By Joyce Karam
Saudi Deputy Crown Prince Mohammed bin Salman’s five-day-visit to Washington stood out this week. Experts say the meetings were distinct in substance and style from those held previously, laying the ground for structural regional and bilateral coordination with the Trump administration and fostering closer US-Saudi ties.
The visit, which marked the first official meeting for an Arab and Muslim leader with President Donald Trump since he took office on Jan. 20, was a “stunning success,” said Afshin Molavi, a senior fellow at the Johns Hopkins University SAIS Foreign Policy Institute. “The access and reception that was given to the deputy crown prince spoke to its significance,” Molavi told Arab News.
From the Oval office tour to the state lunch at the White House’s “Family Dining Hall,” a one-on-one sit-down between Trump and Prince Mohammed, and a three-hour meeting Thursday with US Defense Secretary James Mattis, the optics were “excellent” and the meetings were “thorough,” said a Saudi adviser with the delegation.
The body language was visibly pleasant between the two parties. “Prince Mohammed speaks a language that President Trump understands: A McKinsey, business-oriented and investment language,” Molavi said.
This was received very well by the Trump team, Molavi added, and made them realize “that Mohammed bin Salman is for real, so are his reforms, his Vision 2030” for his country.
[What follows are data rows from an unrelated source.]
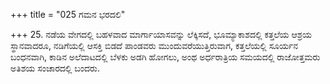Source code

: +++
title = "025 ಗಮನ ಭರದಲಿ"

+++
25. ನಡೆಯ ವೇಗದಲ್ಲಿ ಬಹಳವಾದ ಮಾರ್ಗಾಯಾಸವನ್ನು ಲೆಕ್ಕಿಸದೆ, ಭೂಮ್ಯಾಕಾಶದಲ್ಲಿ ಕತ್ತಲೆಯ ಆಶ್ರಯ ಸ್ಥಾನವಾದರೂ, ನಡಿಗೆಯಲ್ಲಿ ಆಸಕ್ತಿ ಬಿಡದೆ ಪಾಂಡವರು ಮುಂದುವರೆಯುತ್ತಿರುವಾಗ, ಕತ್ತಲೆಯಲ್ಲಿ ಸೂರ್ಯನ ಬಂಧನವಾಗಿ, ಕಾಡಿನ ಅಲೆದಾಟದಲ್ಲಿ ಬೆಳಕು ಅಡಗಿ ಹೋಗಲು, ಅಂಥ ಅರ್ಧರಾತ್ರಿಯ ಸಮಯದಲ್ಲಿ ರಾಜೋತ್ತಮರು ಅತಿಶಯ ಸಂಚಾರದಲ್ಲಿ ಬಂದರು.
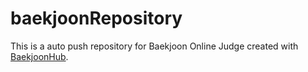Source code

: # baekjoonRepository
This is a auto push repository for Baekjoon Online Judge created with [BaekjoonHub](https://github.com/BaekjoonHub/BaekjoonHub).
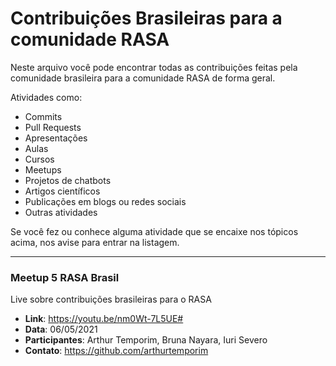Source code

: # Contribuições Brasileiras para a comunidade RASA

Neste arquivo você pode encontrar todas as contribuições feitas pela comunidade brasileira para a comunidade RASA de forma geral.

Atividades como:

* Commits
* Pull Requests
* Apresentações
* Aulas
* Cursos
* Meetups
* Projetos de chatbots
* Artigos científicos
* Publicações em blogs ou redes sociais
* Outras atividades

Se você fez ou conhece alguma atividade que se encaixe nos tópicos acima, nos avise para entrar na listagem.

---

### Meetup 5 RASA Brasil
Live sobre contribuições brasileiras para o RASA
* **Link**: https://youtu.be/nm0Wt-7L5UE# 
* **Data**: 06/05/2021
* **Participantes**: Arthur Temporim, Bruna Nayara, Iuri Severo
* **Contato**: https://github.com/arthurtemporim
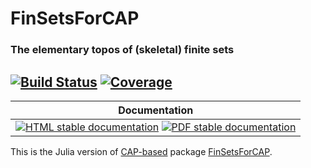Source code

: <!-- BEGIN HEADER -->
# FinSetsForCAP

### The elementary topos of (skeletal) finite sets

[![Build Status][build-img]][build-url]
[![Coverage][coverage-img]][coverage-url]
---

| Documentation |
| ------------- |
| [![HTML stable documentation][html-img]][html-url] [![PDF stable documentation][pdf-img]][pdf-url] |

<!-- END HEADER -->

This is the Julia version of [CAP-based][CAP_based] package [FinSetsForCAP][FinSetsForCAP].

[CAP_based]: https://homalg-project.github.io/docs/CAP_project-based/
[FinSetsForCAP]: https://homalg-project.github.io/pkg/FinSetsForCAP

<!-- BEGIN FOOTER -->
[build-img]: https://github.com/kamalsaleh/FinSetsForCAP.jl/actions/workflows/Tests.yml/badge.svg?branch=master
[build-url]: https://github.com/kamalsaleh/FinSetsForCAP.jl/actions/workflows/Tests.yml?query=branch%3Amaster

[coverage-img]: https://codecov.io/gh/kamalsaleh/FinSetsForCAP.jl/branch/master/graph/badge.svg
[coverage-url]: https://codecov.io/gh/kamalsaleh/FinSetsForCAP.jl/tree/master

[html-img]: https://img.shields.io/badge/🔗%20HTML-stable-blue.svg
[html-url]: https://homalg-project.github.io/FinSetsForCAP/doc/chap0_mj.html

[pdf-img]: https://img.shields.io/badge/🔗%20PDF-stable-blue.svg
[pdf-url]: https://homalg-project.github.io/FinSetsForCAP/download_pdf.html
<!-- END FOOTER -->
A four-year investment plan worth “more than $200 billion in direct and indirect investments” was agreed on following the White House meeting.
There was a realization, said Molavi, that this is “not your father’s or grandfather’s Saudi Arabia anymore, and that there’s something different about this delegation, a sense of competence, efficiency, and not a lot of meandering.” The delegation included Energy Minister Khalid Al-Falih, Foreign Minister Adel Al-Jubeir and State Minister Mohammed Al-Asheikh, all graduated from American universities.
The adviser to the delegation told Arab News on condition of anonymity that the Saudi team “came prepared with detailed ideas and strategies on the way forward” on regional issues. After years of frustration over a lack of coordination during the second term of the Obama administration, Molavi saw in the visit a catalyst for “much-improved coordination” between Riyadh and Washington, which lays the ground for “action on rolling back Iran’s influence.”
The tone was also different, according to the expert. Gone were Obama’s phrases on “sharing the region” with Iran, substituted now with emphasis on countering a mutual threat. In its statement after the meeting, the White House said: “The president and the deputy crown prince noted the importance of confronting Iran’s destabilizing regional activities while continuing to evaluate and strictly enforce the Joint Comprehensive Plan of Action.”
Another area of coordination will be in defeating Daesh. A roadmap for Iraq post-Daesh was discussed at both the White House and Pentagon meetings. Mattis said: “The warmth of that relationship has held firm through good times and bad times over 70-odd years now, and it’s been the basis for an indispensable economic and security partnership together. The Kingdom’s leadership provides stability in the region, and the US-Saudi military-to-military relationship remains steady and consistent.”
The challenges of both Iran and Daesh were addressed by Prince Mohammed at the Pentagon. He cited the “hostile activities as the Iranian regime supports extremists and terrorists in the region and around the world, and challenges posed by terrorist organizations.”
The deputy crown prince stressed cooperation with the US, and said: “On top of the list comes the United States, the leader of the world.” He reiterated the Saudi government’s optimism in “the leadership of President Trump, and we believe these challenges will be easy to tackle under the leadership of the president.”
Molavi, a long-time watcher of Saudi and Gulf politics, said US-Saudi relations following differences with both the George W. Bush and Obama administrations over Iraq and Iran “sorely needed a shakeup, and Mohammed bin Salman shook it up with Vision 2030.”
The visit also “put a face and substance on the new Saudi Arabia that’s emerging, a very different one from the 1995 view prevalent in Washington,” and one that will “foster more sophisticated coordination and strategic cooperation” on both the bilateral and regional levels, Molavi added.